On 1 December 2020, the Privacy Act 2020 came into force in New Zealand. The new Privacy Act significantly enhances New Zealand’s privacy laws and sees the introduction of additional obligations and compliance requirements. In particular, the extraterritorial scope of the Privacy Act means that overseas businesses or organisations ‘carrying on business’ in New Zealand will be subject to the Act’s privacy obligations, even if they do not have a physical presence in New Zealand. This will particularly affect online businesses.

The changes to New Zealand’s privacy laws have brought the New Zealand and Australian laws more in line with each other and closer to the EU’s General Data Protection Regulation (GDPR).

The New Zealand Privacy Act now includes a new privacy principle (IPP 12) in relation to disclosure of personal information overseas which is similar to the Australian Privacy Principle 8. In both jurisdictions the Privacy Act restricts the transfer of personal information overseas without the individual’s express consent unless certain requirements are met. For example, the overseas receiving organisation must be subject to safeguards comparable to those set out in the relevant Privacy Acts.

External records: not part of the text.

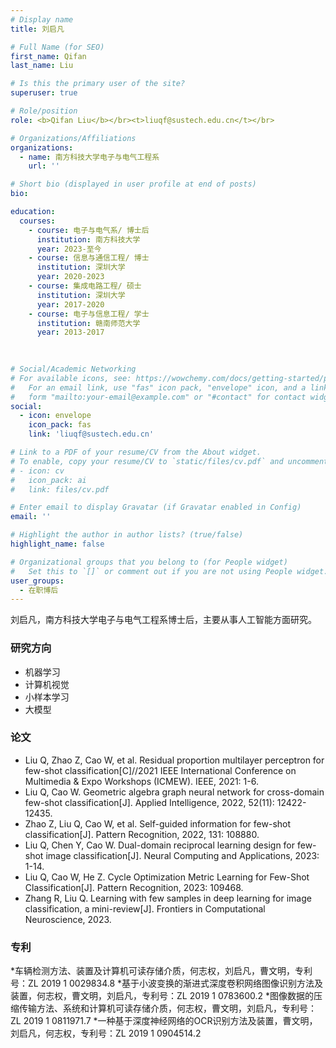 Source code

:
```yaml
---
# Display name
title: 刘启凡

# Full Name (for SEO)
first_name: Qifan
last_name: Liu

# Is this the primary user of the site?
superuser: true

# Role/position
role: <b>Qifan Liu</b></br><t>liuqf@sustech.edu.cn</t></br>

# Organizations/Affiliations
organizations:
  - name: 南方科技大学电子与电气工程系
    url: ''

# Short bio (displayed in user profile at end of posts)
bio:

education:
  courses:
    - course: 电子与电气系/ 博士后
      institution: 南方科技大学
      year: 2023-至今
    - course: 信息与通信工程/ 博士
      institution: 深圳大学
      year: 2020-2023
    - course: 集成电路工程/ 硕士
      institution: 深圳大学
      year: 2017-2020
    - course: 电子与信息工程/ 学士
      institution: 赣南师范大学
      year: 2013-2017
	  
	  

# Social/Academic Networking
# For available icons, see: https://wowchemy.com/docs/getting-started/page-builder/#icons
#   For an email link, use "fas" icon pack, "envelope" icon, and a link in the
#   form "mailto:your-email@example.com" or "#contact" for contact widget.
social:
  - icon: envelope
    icon_pack: fas
    link: 'liuqf@sustech.edu.cn'

# Link to a PDF of your resume/CV from the About widget.
# To enable, copy your resume/CV to `static/files/cv.pdf` and uncomment the lines below.
# - icon: cv
#   icon_pack: ai
#   link: files/cv.pdf

# Enter email to display Gravatar (if Gravatar enabled in Config)
email: ''

# Highlight the author in author lists? (true/false)
highlight_name: false

# Organizational groups that you belong to (for People widget)
#   Set this to `[]` or comment out if you are not using People widget.
user_groups:
  - 在职博后
---
```


刘启凡，南方科技大学电子与电气工程系博士后，主要从事人工智能方面研究。
### **研究方向**
* 机器学习
* 计算机视觉
* 小样本学习
* 大模型


### **论文**
* Liu Q, Zhao Z, Cao W, et al. Residual proportion multilayer perceptron for few-shot classification[C]//2021 IEEE International Conference on Multimedia & Expo Workshops (ICMEW). IEEE, 2021: 1-6.
*	Liu Q, Cao W. Geometric algebra graph neural network for cross-domain few-shot classification[J]. Applied Intelligence, 2022, 52(11): 12422-12435. 
*	Zhao Z, Liu Q, Cao W, et al. Self-guided information for few-shot classification[J]. Pattern Recognition, 2022, 131: 108880.
*	Liu Q, Chen Y, Cao W. Dual-domain reciprocal learning design for few-shot image classification[J]. Neural Computing and Applications, 2023: 1-14.
*	Liu Q, Cao W, He Z. Cycle Optimization Metric Learning for Few-Shot Classification[J]. Pattern Recognition, 2023: 109468.
*	Zhang R, Liu Q. Learning with few samples in deep learning for image classification, a mini-review[J]. Frontiers in Computational Neuroscience, 2023.

### **专利**
*车辆检测方法、装置及计算机可读存储介质，何志权，刘启凡，曹文明，专利号：ZL 2019 1 0029834.8
*基于小波变换的渐进式深度卷积网络图像识别方法及装置，何志权，曹文明，刘启凡，专利号：ZL 2019 1 0783600.2
*图像数据的压缩传输方法、系统和计算机可读存储介质，何志权，曹文明，刘启凡，专利号：ZL 2019 1 0811971.7
*一种基于深度神经网络的OCR识别方法及装置，曹文明，刘启凡，何志权，专利号：ZL 2019 1 0904514.2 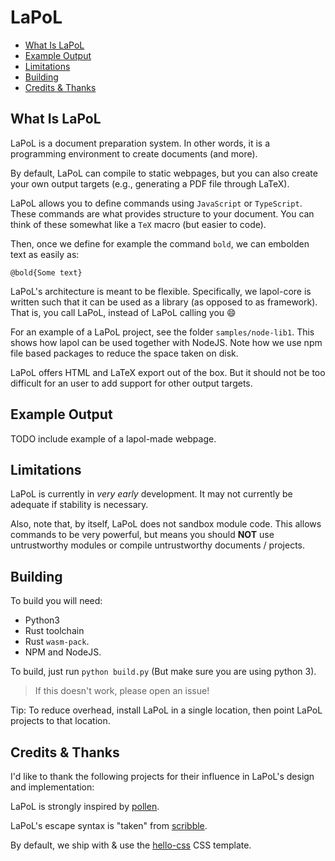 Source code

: # LaPoL

- [What Is LaPoL](#what-is-lapol)
- [Example Output](#example-output)
- [Limitations](#limitations)
- [Building](#building)
- [Credits & Thanks](#credits--thanks)

## What Is LaPoL

LaPoL is a document preparation system. In other words, it is a programming environment to create documents (and more).

By default, LaPoL can compile to static webpages, but you can also create your own output targets (e.g., generating a PDF file through LaTeX).

LaPoL allows you to define commands using `JavaScript` or `TypeScript`. These commands are what
provides structure to your document. You can think of these somewhat like a `TeX` macro (but easier to code).

Then, once we define for example the command `bold`, we can embolden text as easily as:

```
@bold{Some text}
```

LaPoL's architecture is meant to be flexible. Specifically, we lapol-core
is written such that it can be used as a library (as opposed to as framework).
That is, you call LaPoL, instead of LaPoL calling you :smile:

For an example of a LaPoL project, see the folder `samples/node-lib1`. This
shows how lapol can be used together with NodeJS. Note how we use npm file
based packages to reduce the space taken on disk.

LaPoL offers HTML and LaTeX export out of the box. But it should not be too
difficult for an user to add support for other output targets.

## Example Output

TODO include example of a lapol-made webpage.

## Limitations

LaPoL is currently in _very early_ development. It may not currently be adequate if stability is necessary.

Also, note that, by itself, LaPoL does not sandbox module code. This allows commands to be very powerful, but means
you should **NOT** use untrustworthy modules or compile untrustworthy documents / projects.

## Building

To build you will need:

- Python3
- Rust toolchain
- Rust `wasm-pack`.
- NPM and NodeJS.

To build, just run `python build.py` (But make sure you are using python 3).

> If this doesn't work, please open an issue!

Tip: To reduce overhead, install LaPoL in a single location, then point LaPoL
projects to that location.

## Credits & Thanks

I'd like to thank the following projects for their influence in LaPoL's design and implementation:

LaPoL is strongly inspired by [pollen](https://docs.racket-lang.org/pollen/).

LaPoL's escape syntax is "taken" from [scribble](https://docs.racket-lang.org/scribble/).

By default, we ship with & use the [hello-css](https://github.com/arp242/hello-css) CSS template.
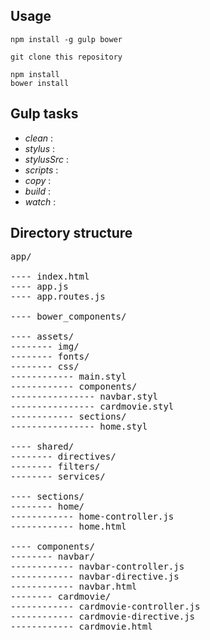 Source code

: ## Usage

```
npm install -g gulp bower
```

```
git clone this repository
```

```
npm install
bower install
```

## Gulp tasks
* *clean* : 
* *stylus* : 
* *stylusSrc* : 
* *scripts* : 
* *copy* : 
* *build* : 
* *watch* : 

## Directory structure
<pre>
app/

---- index.html
---- app.js
---- app.routes.js

---- bower_components/

---- assets/
-------- img/
-------- fonts/
-------- css/
------------ main.styl
------------ components/
---------------- navbar.styl
---------------- cardmovie.styl
------------ sections/
---------------- home.styl

---- shared/
-------- directives/
-------- filters/
-------- services/

---- sections/
-------- home/
------------ home-controller.js
------------ home.html

---- components/
-------- navbar/
------------ navbar-controller.js
------------ navbar-directive.js
------------ navbar.html
-------- cardmovie/
------------ cardmovie-controller.js
------------ cardmovie-directive.js
------------ cardmovie.html
</pre>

Businesses and organisations in New Zealand are now subject to a mandatory obligation to notify the Privacy Commissioner where there has been a data breach. In line with Australia’s laws, the obligations will apply when the breach is likely to result in serious harm to any of the individuals to whom the affected information relates.

New Zealand has also introduced compliance mechanisms and offences which strengthen their enforcement ability closer to what is currently applicable in Australia and the EU.

However, despite the changes to New Zealand’s privacy law, there are still several areas in which it differs from Australia’s privacy law.

Personal information

Australia has a special category of personal information, being ‘sensitive information’ which includes information about: racial or ethnic origin, political opinions, religious or philosophical beliefs and affiliations, sexual orientation or practices, criminal record, health information, genetic information, biometric information and other particular information. The New Zealand Privacy law has a similarly wide definition of personal information — although it does not include opinions like Australia’s definition does and it does not have a separate category of sensitive information to which special restrictions apply.

Employee records

The Australian Privacy Act contains a special exemption for employee records which provides that personal information about an employee, held by an employer is exempt from the Australian Privacy Principles. This exemption does not exist in New Zealand and employee records are subjects to the same requirements as all other forms of personal information.


Penalties in Australia under privacy legislation can be much more severe than those in New Zealand. In Australia individuals can face penalties of up to AU$450,000, while fines for corporations can be as high as AU$2.1 million. In New Zealand however, fines under the Privacy Act only go up to NZ$10,000, with the option of referring matters to the Human Rights Tribunal which can award damages of up to NZ$350,000.

Privacy principles

While there is significant overlap between the Australian privacy principles (APPs) and New Zealand’s information privacy principles (IPPs), there are some areas which are covered in either the APPs or IPPs, but not in the other. For example — restrictions on use of unsolicited personal information and use of personal information for direct marketing are provided in the APPs, but not in the IPPs. Additionally, the principle in relation to unique identifiers in Australia (APP 9) only restricts how and when private organisations can use government issued identification numbers, while in New Zealand, IPP 13 restricts the use of any unique identifiers.